Summer Reading 2012
Summer Reading 2012
First Steps in Becoming a Wooster Student: The Summer Reading Program
2012: Hisham Matar, In the Country of Men
What does it mean to be a College of Wooster student? Our liberal arts education—in all its components—aims to develop in its graduates the capacities “to become leaders of character and influence in an interdependent global community.” The many dimensions of this education are expressed in the Graduate Qualities, and may be summarized in the phrase, Independent Minds, Working Together. What does this mean, and how will Wooster’s mission challenge you as you enter the College and progress toward graduation?
Much can be said about these ideals and questions, but for now, starting with the Summer Reading Program, the focus is on the core skills of critical inquiry: critical reading, critical thinking, and communicating clearly with others, in writing, in speech, and in listening. The purpose of the Summer Reading Program is to provide a challenging assignment for critical reading, thinking, and writing, to engage you with the mission of The College of Wooster from the first days you are on campus, in the ARCH program, in New Student Orientation, and the first day of classes.
Required Writing Assignment
Before you arrive on campus for New Student Orientation, read In the Country of Men and write an essay on this book using one of the writing prompts listed below. On Friday, August 24, when you meet for the first time with your First-Year Seminar class during New Student Orientation, you will submit your essay to your professor at that time. This provides both an opportunity for discussion of the book with your FYS class and professor, and a first writing assignment that will provide a benchmark for beginning to work with you in developing the skills of critical inquiry that are necessary for success at Wooster and beyond. Engagement with this book will also serve as an entry point for participating in the intellectual community of Wooster in relation to the Fall Forum series of lectures and associated events, which this Fall are focused on the Middle East. The Forum Series will begin during New Student Orientation with a lecture by Robin Wright on Friday morning, August 24, and continue throughout Fall Semester, including Hisham Matar on Tuesday, October 2. Student authors whose essays demonstrate noteworthy critical engagement with In the Country of Men will be invited for small group dinners with the various Forum Series speakers throughout Fall Semester.
Use the ideas and questions offered here to facilitate your reading and thinking about In the Country of Men. When you arrive on campus, bring the book, your essay, and any related notes and thoughts, so that you will be prepared both to begin benefiting from and contributing to Wooster’s community of learners.
Henry B. Kreuzman, Dean for Curriculum & Academic Engagement
Summer Reading 2012
Hisham Matar, In the Country of Men
- The primary perspective through which this story is told is that of a nine-year old boy, Suleiman. Through his eyes, you get a glimpse inside Libyan society during a period of upheaval and the rise of the Qaddafi regime in the 1970s. When those outside the Middle East (e.g., in the “West”) are asked to think about and understand this region in monolithic terms (e.g., “the Middle East,” or “the Islamic World”), we depend on the perspectives of many different kinds of experts. What is the value of gaining a perspective on the complexities of this region that is (a) fictional and (b) that of a child? How has reading In the Country of Men challenged and changed your perspectives on this region and its cultures?

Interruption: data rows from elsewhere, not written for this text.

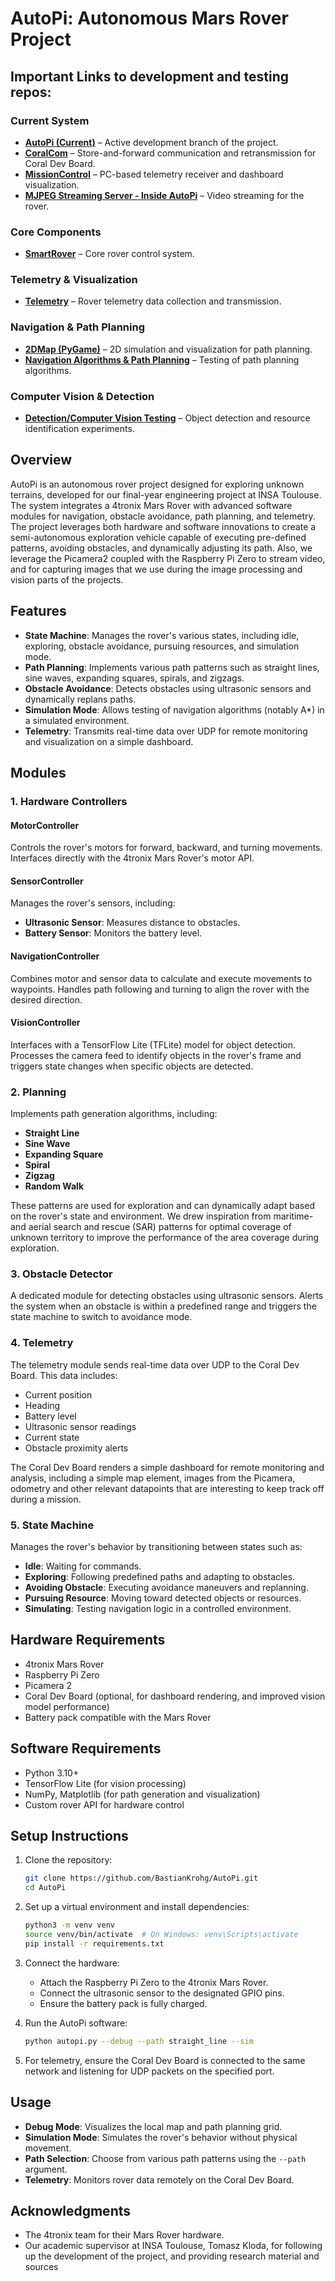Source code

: # AutoPi: Autonomous Mars Rover Project

## Important Links to development and testing repos: 
### Current System
- **[AutoPi (Current)](https://github.com/bastiankrohg/AutoPi/tree/dev_vision)** – Active development branch of the project.
- **[CoralCom](https://github.com/bastiankrohg/CoralCom)** – Store-and-forward communication and retransmission for Coral Dev Board.
- **[MissionControl](https://github.com/bastiankrohg/MissionCtrl)** – PC-based telemetry receiver and dashboard visualization.
- **[MJPEG Streaming Server - Inside AutoPi](https://github.com/bastiankrohg/AutoPi/blob/dev_vision/mjpeg.py)** – Video streaming for the rover.

### Core Components
- **[SmartRover](https://github.com/bastiankrohg/smart-rover)** – Core rover control system.

### Telemetry & Visualization
- **[Telemetry](https://github.com/bastiankrohg/rover-telemetry)** – Rover telemetry data collection and transmission.

### Navigation & Path Planning
- **[2DMap (PyGame)](https://github.com/bastiankrohg/2Dmap/tree/main)** – 2D simulation and visualization for path planning.
- **[Navigation Algorithms & Path Planning](https://github.com/bastiankrohg/rover-coral/tree/autonomy/autonomous)** – Testing of path planning algorithms.

### Computer Vision & Detection
- **[Detection/Computer Vision Testing](https://github.com/bastiankrohg/detection)** – Object detection and resource identification experiments.

## Overview
AutoPi is an autonomous rover project designed for exploring unknown terrains, developed for our final-year engineering project at INSA Toulouse. The system integrates a 4tronix Mars Rover with advanced software modules for navigation, obstacle avoidance, path planning, and telemetry. The project leverages both hardware and software innovations to create a semi-autonomous exploration vehicle capable of executing pre-defined patterns, avoiding obstacles, and dynamically adjusting its path. Also, we leverage the Picamera2 coupled with the Raspberry Pi Zero to stream video, and for capturing images that we use during the image processing and vision parts of the projects. 

## Features
- **State Machine**: Manages the rover's various states, including idle, exploring, obstacle avoidance, pursuing resources, and simulation mode.
- **Path Planning**: Implements various path patterns such as straight lines, sine waves, expanding squares, spirals, and zigzags.
- **Obstacle Avoidance**: Detects obstacles using ultrasonic sensors and dynamically replans paths.
- **Simulation Mode**: Allows testing of navigation algorithms (notably A*) in a simulated environment.
- **Telemetry**: Transmits real-time data over UDP for remote monitoring and visualization on a simple dashboard.

## Modules

### 1. Hardware Controllers
#### MotorController
Controls the rover's motors for forward, backward, and turning movements. Interfaces directly with the 4tronix Mars Rover's motor API.

#### SensorController
Manages the rover's sensors, including:
- **Ultrasonic Sensor**: Measures distance to obstacles.
- **Battery Sensor**: Monitors the battery level.

#### NavigationController
Combines motor and sensor data to calculate and execute movements to waypoints. Handles path following and turning to align the rover with the desired direction.

#### VisionController
Interfaces with a TensorFlow Lite (TFLite) model for object detection. Processes the camera feed to identify objects in the rover's frame and triggers state changes when specific objects are detected.

### 2. Planning
Implements path generation algorithms, including:
- **Straight Line**
- **Sine Wave**
- **Expanding Square**
- **Spiral**
- **Zigzag**
- **Random Walk**

These patterns are used for exploration and can dynamically adapt based on the rover's state and environment. We drew inspiration from maritime- and aerial search and rescue (SAR) patterns for optimal coverage of unknown territory to improve the performance of the area coverage during exploration.  

### 3. Obstacle Detector
A dedicated module for detecting obstacles using ultrasonic sensors. Alerts the system when an obstacle is within a predefined range and triggers the state machine to switch to avoidance mode.

### 4. Telemetry
The telemetry module sends real-time data over UDP to the Coral Dev Board. This data includes:
- Current position
- Heading
- Battery level
- Ultrasonic sensor readings
- Current state
- Obstacle proximity alerts

The Coral Dev Board renders a simple dashboard for remote monitoring and analysis, including a simple map element, images from the Picamera, odometry and other relevant datapoints that are interesting to keep track off during a mission.

### 5. State Machine
Manages the rover's behavior by transitioning between states such as:
- **Idle**: Waiting for commands.
- **Exploring**: Following predefined paths and adapting to obstacles.
- **Avoiding Obstacle**: Executing avoidance maneuvers and replanning.
- **Pursuing Resource**: Moving toward detected objects or resources.
- **Simulating**: Testing navigation logic in a controlled environment.

## Hardware Requirements
- 4tronix Mars Rover
- Raspberry Pi Zero
- Picamera 2
- Coral Dev Board (optional, for dashboard rendering, and improved vision model performance)
- Battery pack compatible with the Mars Rover

## Software Requirements
- Python 3.10+
- TensorFlow Lite (for vision processing)
- NumPy, Matplotlib (for path generation and visualization)
- Custom rover API for hardware control

## Setup Instructions
1. Clone the repository:
   ```bash
   git clone https://github.com/BastianKrohg/AutoPi.git
   cd AutoPi
   ```

2. Set up a virtual environment and install dependencies:
   ```bash
   python3 -m venv venv
   source venv/bin/activate  # On Windows: venv\Scripts\activate
   pip install -r requirements.txt
   ```

3. Connect the hardware:
   - Attach the Raspberry Pi Zero to the 4tronix Mars Rover.
   - Connect the ultrasonic sensor to the designated GPIO pins.
   - Ensure the battery pack is fully charged.

4. Run the AutoPi software:
   ```bash
   python autopi.py --debug --path straight_line --sim
   ```

5. For telemetry, ensure the Coral Dev Board is connected to the same network and listening for UDP packets on the specified port.

## Usage
- **Debug Mode**: Visualizes the local map and path planning grid.
- **Simulation Mode**: Simulates the rover's behavior without physical movement.
- **Path Selection**: Choose from various path patterns using the `--path` argument.
- **Telemetry**: Monitors rover data remotely on the Coral Dev Board.

## Acknowledgments
- The 4tronix team for their Mars Rover hardware.
- Our academic supervisor at INSA Toulouse, Tomasz Kloda, for following up the development of the project, and providing research material and sources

- The title of the book, In the Country of Men, is nowhere mentioned specifically in the book. However, throughout the novel, we see Suleiman observing and imagining the lives of men (and older boys) all around him; we also see him asking himself what it means to be a man, and trying (with tragic consequences) to be a good, heroic man in the way he understands. At then end of the novel, how does he reflect on these ideals and the way in which they have shaped him? More broadly, to what extent are your ideals of what it means to be a good person shaped by ideals of what it means to be a good woman, or a good man? How are our ideals gendered?
- Because Suleiman is a young boy and an only child, whose father is absent throughout most of the story, the person most near to him most of the time is his mother, Najwa. But because of his youth, and perhaps also because as a boy he is focused on being a man, he has little understanding of his mother’s situation. As readers seeing Najwa through the child’s eyes, we are thus in a similar situation in our understanding of his mother. It is only at the end of the book—in the last paragraph—that Najwa really comes into view, as the now-adult Suleiman sees her for the first time as a woman in her own right. How has his understanding of her situation and history changed? How does your understanding of her change as you see her through Suleiman’s childhood and adult perspectives?
- At one point, Suleiman thinks, “We drift through allegiances, those we are born into and those we are claimed by, always estranging ourselves.” How do you see this process shape Suleiman’s life as a boy perhaps too young to understand the allegiances that he is born into and that claim him? How does he begin to reflect on this at the end of the book, from more of an adult perspective on his life? In relation to Suleiman’s story, what are the primary “allegiances” that you were born into and that claimed you? How do you understand yourself in relation to those processes now? What do we need to do in order to move beyond “drifting through allegiances”?
- In this novel, Najwa both mentions and criticizes the literary-mythic character of Scheherazade. Find a good reference source and read a bit about Scheherazade. How does her story relate to Najwa’s life story?